Essa transformação simbólica promovida pelo neoliberalismo reflete e reforça mudanças concretas e profundas no campo do Direito do Trabalho. Ao privilegiar a lógica de mercado em detrimento da proteção social, o neoliberalismo passa a tratar o trabalho não como um direito, mas como uma mercadoria qualquer, sujeita às leis da oferta e da procura. Essa visão enfraquece o papel histórico do Direito do Trabalho, que surgiu justamente para equilibrar a desigualdade entre patrões e empregados, protegendo o lado mais frágil da relação.
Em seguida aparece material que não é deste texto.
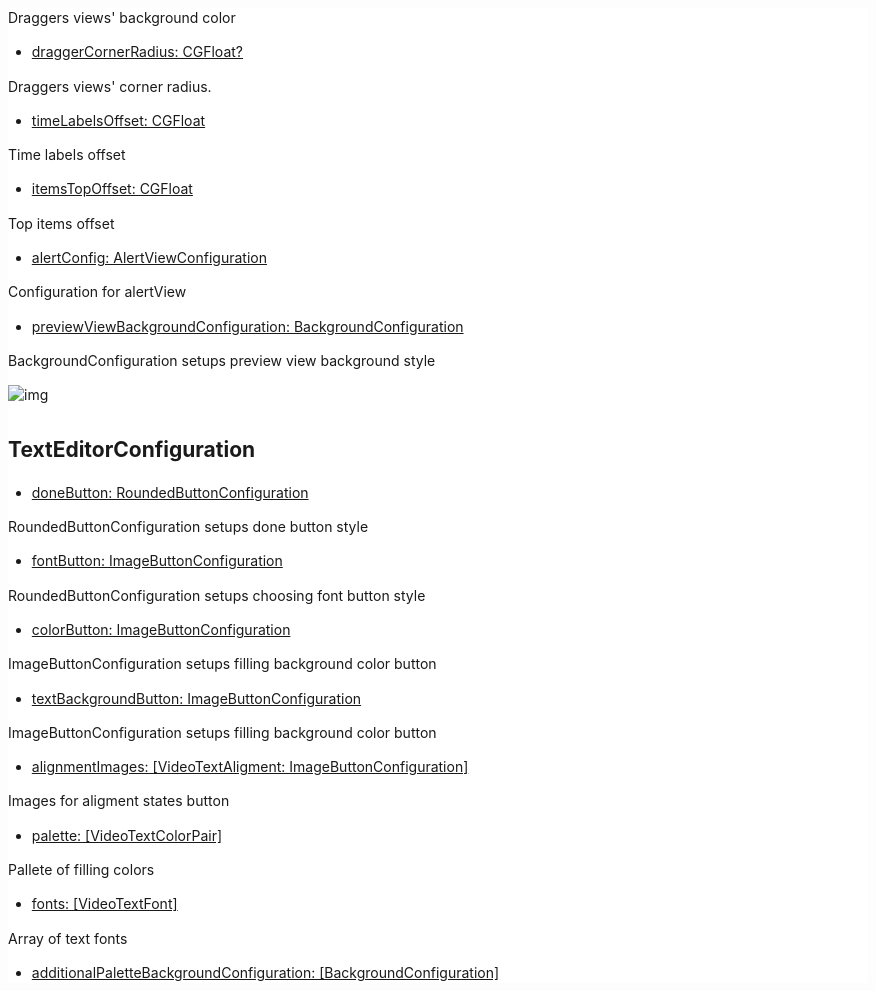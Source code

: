 Draggers views' background color

- [draggerCornerRadius: CGFloat?](/Example/Example/Extension/OverlayEditorConfiguration.swift#L94)

Draggers views' corner radius.

- [timeLabelsOffset: CGFloat](/Example/Example/Extension/OverlayEditorConfiguration.swift#L92)

Time labels offset

- [itemsTopOffset: CGFloat](/Example/Example/Extension/OverlayEditorConfiguration.swift#L93)

Top items offset

- [alertConfig: AlertViewConfiguration](/Example/Example/Extension/OverlayEditorConfiguration.swift#L93)

Configuration for alertView

- [previewViewBackgroundConfiguration: BackgroundConfiguration](/Example/Example/Extension/OverlayEditorConfiguration.swift#L93)

BackgroundConfiguration setups preview view background style

![img](screenshots/MainOverlayScreen.png)

## TextEditorConfiguration

- [doneButton: RoundedButtonConfiguration](/Example/Example/Extension/OverlayEditorConfiguration.swift#L104)

RoundedButtonConfiguration setups done button style

- [fontButton: ImageButtonConfiguration](/Example/Example/Extension/OverlayEditorConfiguration.swift#L105)

RoundedButtonConfiguration setups choosing font button style

- [colorButton: ImageButtonConfiguration](/Example/Example/Extension/OverlayEditorConfiguration.swift#L105)

ImageButtonConfiguration setups filling background color button

- [textBackgroundButton: ImageButtonConfiguration](/Example/Example/Extension/OverlayEditorConfiguration.swift#L113)

ImageButtonConfiguration setups filling background color button

- [alignmentImages: [VideoTextAligment: ImageButtonConfiguration]](/Example/Example/Extension/OverlayEditorConfiguration.swift#L118)

Images for aligment states button

- [palette: [VideoTextColorPair]](/Example/Example/Extension/OverlayEditorConfiguration.swift#L124)

Pallete of filling colors

- [fonts: [VideoTextFont]](/Example/Example/Extension/OverlayEditorConfiguration.swift#L135)

Array of text fonts

- [additionalPaletteBackgroundConfiguration: [BackgroundConfiguration]](/Example/Example/Extension/OverlayEditorConfiguration.swift#L150)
Nas últimas décadas, diversas reformas trabalhistas em países latino-americanos, especialmente no Brasil, mostram como essa ideologia influenciou diretamente a legislação. A Reforma Trabalhista de 2017, por exemplo, foi amplamente pautada por argumentos neoliberais de "modernização" e "flexibilização", mas, na prática, significou a perda de direitos fundamentais, como a prevalência do negociado sobre o legislado, a facilitação da terceirização e o enfraquecimento dos sindicatos. Com isso, os trabalhadores ficaram mais vulneráveis e expostos à precarização, muitas vezes aceitando condições degradantes por medo do desemprego.
Além disso, a retórica neoliberal transformou o desemprego estrutural em responsabilidade individual. O Estado, que antes tinha o dever de garantir empregos dignos e políticas públicas de proteção social, passou a adotar uma postura minimalista, se eximindo de suas responsabilidades sob o argumento da “eficiência” e da “liberdade econômica”. O resultado é um mercado de trabalho cada vez mais desregulamentado, onde o trabalhador é compelido a aceitar qualquer condição para sobreviver — inclusive empregos informais, intermitentes ou por aplicativos, sem direitos ou garantias.
A influência negativa do neoliberalismo no Direito do Trabalho também se manifesta na tentativa constante de enfraquecer a Justiça do Trabalho, acusando-a de ser “onerosamente protetiva” ou de atrapalhar o “espírito empreendedor”. Essa crítica é usada como justificativa para cortes orçamentários, restrições à atuação dos juízes trabalhistas e desestímulo à judicialização dos conflitos laborais, o que limita ainda mais o acesso do trabalhador à justiça e à reparação de seus direitos violados.
Portanto, o neoliberalismo não apenas esvazia o sentido político do trabalho, como corrói as estruturas jurídicas construídas ao longo de décadas de lutas sociais. Combater essa ideologia é, antes de tudo, recuperar a dignidade do trabalho humano como base para uma sociedade mais justa e igualitária, em que os direitos trabalhistas sejam compreendidos não como entraves à economia, mas como pilares fundamentais da democracia e da cidadania.